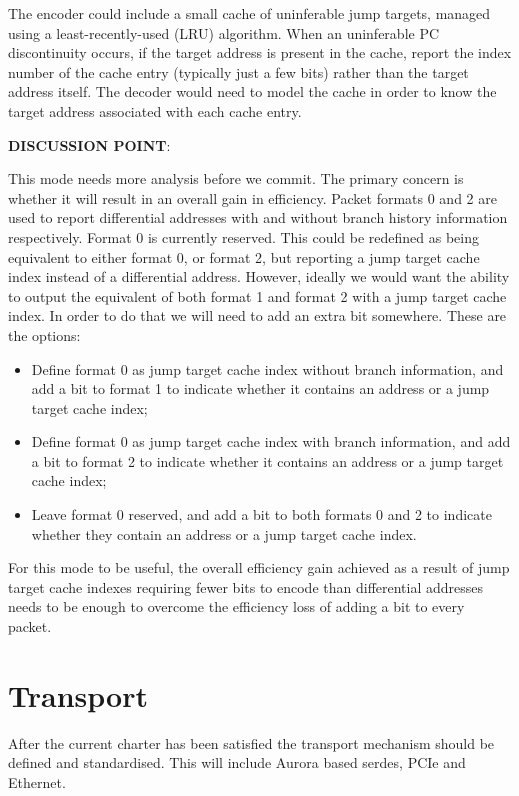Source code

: The encoder could include a small cache of uninferable jump targets, managed using a
least-recently-used (LRU) algorithm.  When an uninferable PC discontinuity occurs, if 
the target address is present in the cache, report the index number of the cache
entry (typically just a few bits) rather than the target address itself.  The decoder 
would need to model the cache in order to know the target address associated with
each cache entry.

\textbf{DISCUSSION POINT}:

This mode needs more analysis before we commit.  The primary concern is whether it will 
result in an overall gain in efficiency.  Packet formats 0 and 2 are used to report 
differential addresses with and without branch history information respectively.  Format
0 is currently reserved.  This could be redefined as being equivalent to either format 0, or 
format 2, but reporting a jump target cache index instead of a differential address.
However, ideally we would want the ability to output the equivalent of both format 1 and
format 2 with a jump target cache index.  In order to do that we will need to add an extra bit
somewhere.  These are the options:

\begin{itemize}
  \item Define format 0 as jump target cache index without branch information, and add a bit to
    format 1 to indicate whether it contains an address or a jump target cache index;
  \item Define format 0 as jump target cache index with branch information, and add a bit to
    format 2 to indicate whether it contains an address or a jump target cache index;
  \item Leave format 0 reserved, and add a bit to both formats 0 and 2 to indicate whether
    they contain an address or a jump target cache index.
\end{itemize}

For this mode to be useful, the overall efficiency gain achieved as a result of jump target cache indexes
requiring fewer bits to encode than differential addresses needs to be enough to overcome the efficiency
loss of adding a bit to every packet. 

\section{Transport}

After the current charter has been satisfied the transport mechanism
should be defined and standardised. This will include Aurora based
serdes, PCIe and Ethernet.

> **Task objective**
Retype the listing exactly. Skip every picture.

> **Expected answer**
Source code

: The encoder could include a small cache of uninferable jump targets, managed using a
least-recently-used (LRU) algorithm.  When an uninferable PC discontinuity occurs, if 
the target address is present in the cache, report the index number of the cache
entry (typically just a few bits) rather than the target address itself.  The decoder 
would need to model the cache in order to know the target address associated with
each cache entry.

\textbf{DISCUSSION POINT}:

This mode needs more analysis before we commit.  The primary concern is whether it will 
result in an overall gain in efficiency.  Packet formats 0 and 2 are used to report 
differential addresses with and without branch history information respectively.  Format
0 is currently reserved.  This could be redefined as being equivalent to either format 0, or 
format 2, but reporting a jump target cache index instead of a differential address.
However, ideally we would want the ability to output the equivalent of both format 1 and
format 2 with a jump target cache index.  In order to do that we will need to add an extra bit
somewhere.  These are the options:

\begin{itemize}
  \item Define format 0 as jump target cache index without branch information, and add a bit to
    format 1 to indicate whether it contains an address or a jump target cache index;
  \item Define format 0 as jump target cache index with branch information, and add a bit to
    format 2 to indicate whether it contains an address or a jump target cache index;
  \item Leave format 0 reserved, and add a bit to both formats 0 and 2 to indicate whether
    they contain an address or a jump target cache index.
\end{itemize}

For this mode to be useful, the overall efficiency gain achieved as a result of jump target cache indexes
requiring fewer bits to encode than differential addresses needs to be enough to overcome the efficiency
loss of adding a bit to every packet. 

\section{Transport}

After the current charter has been satisfied the transport mechanism
should be defined and standardised. This will include Aurora based
serdes, PCIe and Ethernet.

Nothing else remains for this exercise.